The Hubble Space Telescope has detected light from a small galaxy emitted just 500 million years after the big bang, a crucial and difficult-to-study era when the universe was very young, scientists reported Wednesday.

Scientists were able to see the ancient galaxy because gravity from a massive galaxy cluster situated between it and Hubble acted as a lens, bending the light from the “incredibly faint” galaxy and magnifying it about 15 times, said Johns Hopkins astronomer Wei Zheng.

“The magnification was key,” said Zheng, a co-author of the study published in the journal Nature.

Zheng discovered MACS 1149-JD in November while working on a project to find distant — and thus dim —galaxies using the boost from such gravitational lenses. He and fellow members of the Cluster Lensing and Supernova survey with Hubble, or CLASH, team spent several months “convincing ourselves it was a real case,” he said.
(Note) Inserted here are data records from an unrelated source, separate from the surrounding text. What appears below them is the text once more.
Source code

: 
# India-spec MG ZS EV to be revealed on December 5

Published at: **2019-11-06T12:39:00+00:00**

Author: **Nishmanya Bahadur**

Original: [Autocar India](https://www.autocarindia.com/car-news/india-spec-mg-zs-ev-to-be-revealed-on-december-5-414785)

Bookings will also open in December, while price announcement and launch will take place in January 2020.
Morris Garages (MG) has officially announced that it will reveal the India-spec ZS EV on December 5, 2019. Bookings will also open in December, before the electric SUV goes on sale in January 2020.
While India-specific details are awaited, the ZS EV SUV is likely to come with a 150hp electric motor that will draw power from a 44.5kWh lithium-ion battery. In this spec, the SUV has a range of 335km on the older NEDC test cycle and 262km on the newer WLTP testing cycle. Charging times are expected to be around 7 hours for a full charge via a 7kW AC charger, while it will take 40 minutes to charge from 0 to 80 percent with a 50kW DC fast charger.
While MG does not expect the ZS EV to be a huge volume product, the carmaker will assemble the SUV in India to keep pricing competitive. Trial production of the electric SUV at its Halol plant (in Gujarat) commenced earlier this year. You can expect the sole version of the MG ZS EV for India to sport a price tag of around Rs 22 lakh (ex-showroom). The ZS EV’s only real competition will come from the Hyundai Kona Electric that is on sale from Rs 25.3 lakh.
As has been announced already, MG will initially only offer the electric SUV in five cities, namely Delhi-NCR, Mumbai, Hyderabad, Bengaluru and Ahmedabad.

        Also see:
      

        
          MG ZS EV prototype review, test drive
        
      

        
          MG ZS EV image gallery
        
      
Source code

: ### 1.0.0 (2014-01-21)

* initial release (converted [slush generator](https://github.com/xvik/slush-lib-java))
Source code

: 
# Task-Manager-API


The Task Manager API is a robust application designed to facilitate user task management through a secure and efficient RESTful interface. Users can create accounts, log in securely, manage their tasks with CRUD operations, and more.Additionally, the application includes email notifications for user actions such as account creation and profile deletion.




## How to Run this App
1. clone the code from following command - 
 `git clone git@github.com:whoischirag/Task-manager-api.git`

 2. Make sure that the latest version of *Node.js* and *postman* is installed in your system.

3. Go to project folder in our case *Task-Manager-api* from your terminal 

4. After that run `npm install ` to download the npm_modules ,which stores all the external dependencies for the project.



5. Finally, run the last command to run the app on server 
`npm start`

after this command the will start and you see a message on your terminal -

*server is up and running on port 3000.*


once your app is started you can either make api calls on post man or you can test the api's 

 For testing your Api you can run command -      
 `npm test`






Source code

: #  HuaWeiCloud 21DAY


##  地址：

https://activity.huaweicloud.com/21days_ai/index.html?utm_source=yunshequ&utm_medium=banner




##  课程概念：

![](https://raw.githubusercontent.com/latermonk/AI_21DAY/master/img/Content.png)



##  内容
Key to the analysis was determining the object’s redshift, or how much its wavelengths of light had been stretched out as the expansion of the universe pulled it away from Earth. The farther away a galaxy is, the more its light is shifted toward the infrared end of the spectrum.

MACS 1149-JD appeared to have a redshift of 9.6, suggesting its light began the journey toward Hubble about 13.1 billion years ago, when the universe was a mere 500 million years old, Zheng said.

Last year, astronomers used Hubble to find another galaxy at a redshift of about 10, suggesting it was formed 480 million years after the big bang. But the help from gravity’s magnifying glass allowed the CLASH team to learn more detail about MACS 1149-JD, Zheng said.

The team was able to use NASA’s Spitzer Space Telescope, for example, to estimate the galaxy’s likely mass (less than 1 percent that of the Milky Way) and basic shape (very compact, compared with similar galaxiesobserved later in the universe’s 13.7 billion-year history).

“It’s a beautiful result,” said Caltech astronomer Richard Ellis, who was not involved in the research. “It heralds that there are more of these out there.”

Astronomers are excited by the prospect of finding more galaxies like MACS 1149-JD because they could help reveal the early history of the universe, said Avi Loeb, an astronomer at Harvard University who was not on the research team.

Scientists know from studying the cosmic microwave background radiation that 400,000 years after the big bang, the universe was a relatively uniform cloud of matter. Over the next billion years, numerous maturegalaxies had formed.

Theorists such as Loeb believe that ultraviolet rays generated as the first stars and galaxies, formed roughly 100 million years after the big bang, broke down the leftover hydrogen atoms into electrons and protons. This process is called reionization.

But astronomers are searching for images of early galaxies from that period to confirm what actually happened, Loeb said.

“It’s like having an ultrasound picture of a baby and photos of a person as an adult,” he said. “We want to understand what happens in between.”

Zheng and his co-authors estimated that MACS 1149-JD had already been in existence as long as 200 million years, which suggests that its earliest stars were probably born before the universe was 300 million years old.

He said newer telescopes, including NASA’s forthcoming James Webb Space Telescope, should help astronomers see even further back in time, and in better detail.